The problem:
Look for the word "Google" in the entries below, then copy every line that has it.

Source texts of formatted documents:
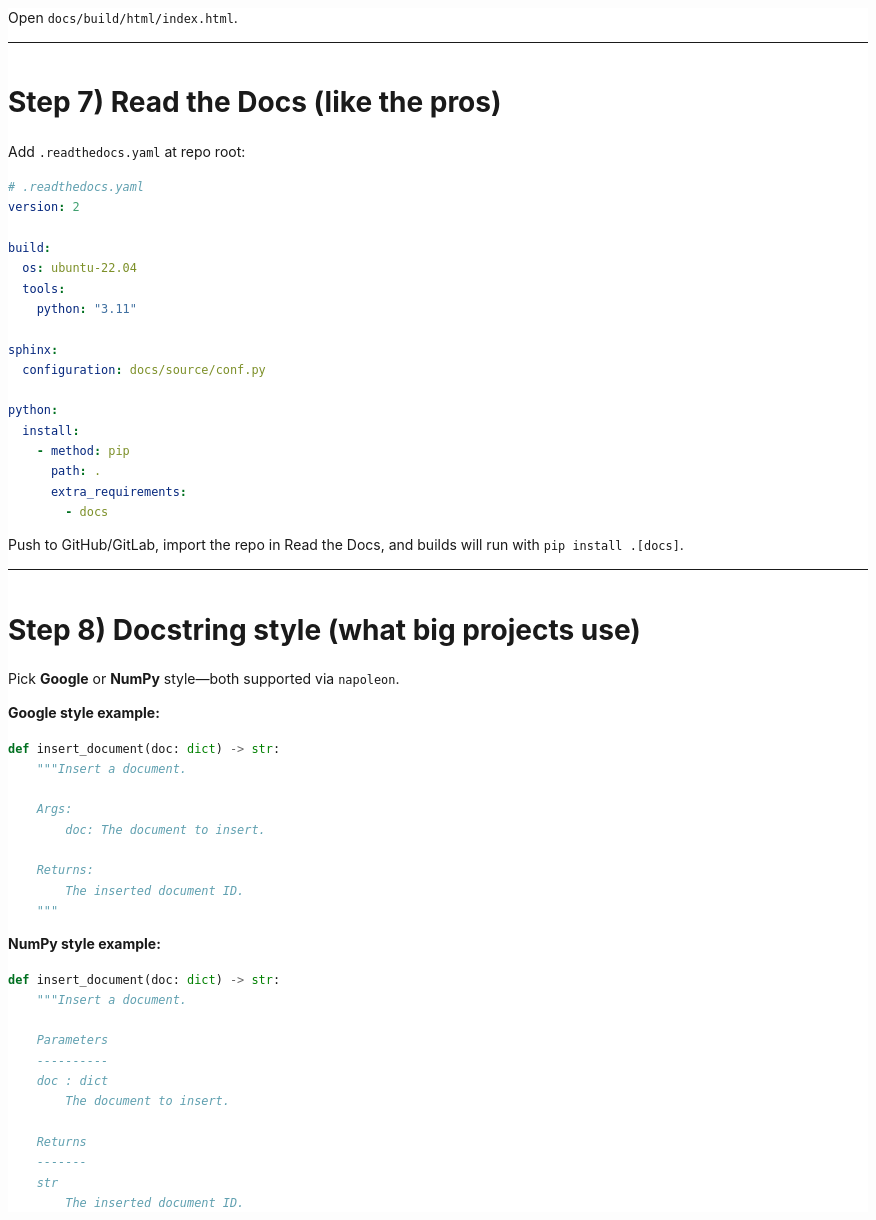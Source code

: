 Open `docs/build/html/index.html`.

---

# Step 7) Read the Docs (like the pros)

Add `.readthedocs.yaml` at repo root:

```yaml
# .readthedocs.yaml
version: 2

build:
  os: ubuntu-22.04
  tools:
    python: "3.11"

sphinx:
  configuration: docs/source/conf.py

python:
  install:
    - method: pip
      path: .
      extra_requirements:
        - docs
```

Push to GitHub/GitLab, import the repo in Read the Docs, and builds will run with `pip install .[docs]`.

---

# Step 8) Docstring style (what big projects use)

Pick **Google** or **NumPy** style—both supported via `napoleon`.

**Google style example:**

```python
def insert_document(doc: dict) -> str:
    """Insert a document.

    Args:
        doc: The document to insert.

    Returns:
        The inserted document ID.
    """
```

**NumPy style example:**

```python
def insert_document(doc: dict) -> str:
    """Insert a document.

    Parameters
    ----------
    doc : dict
        The document to insert.

    Returns
    -------
    str
        The inserted document ID.
```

Exercise solution:
Pick **Google** or **NumPy** style—both supported via `napoleon`.
**Google style example:**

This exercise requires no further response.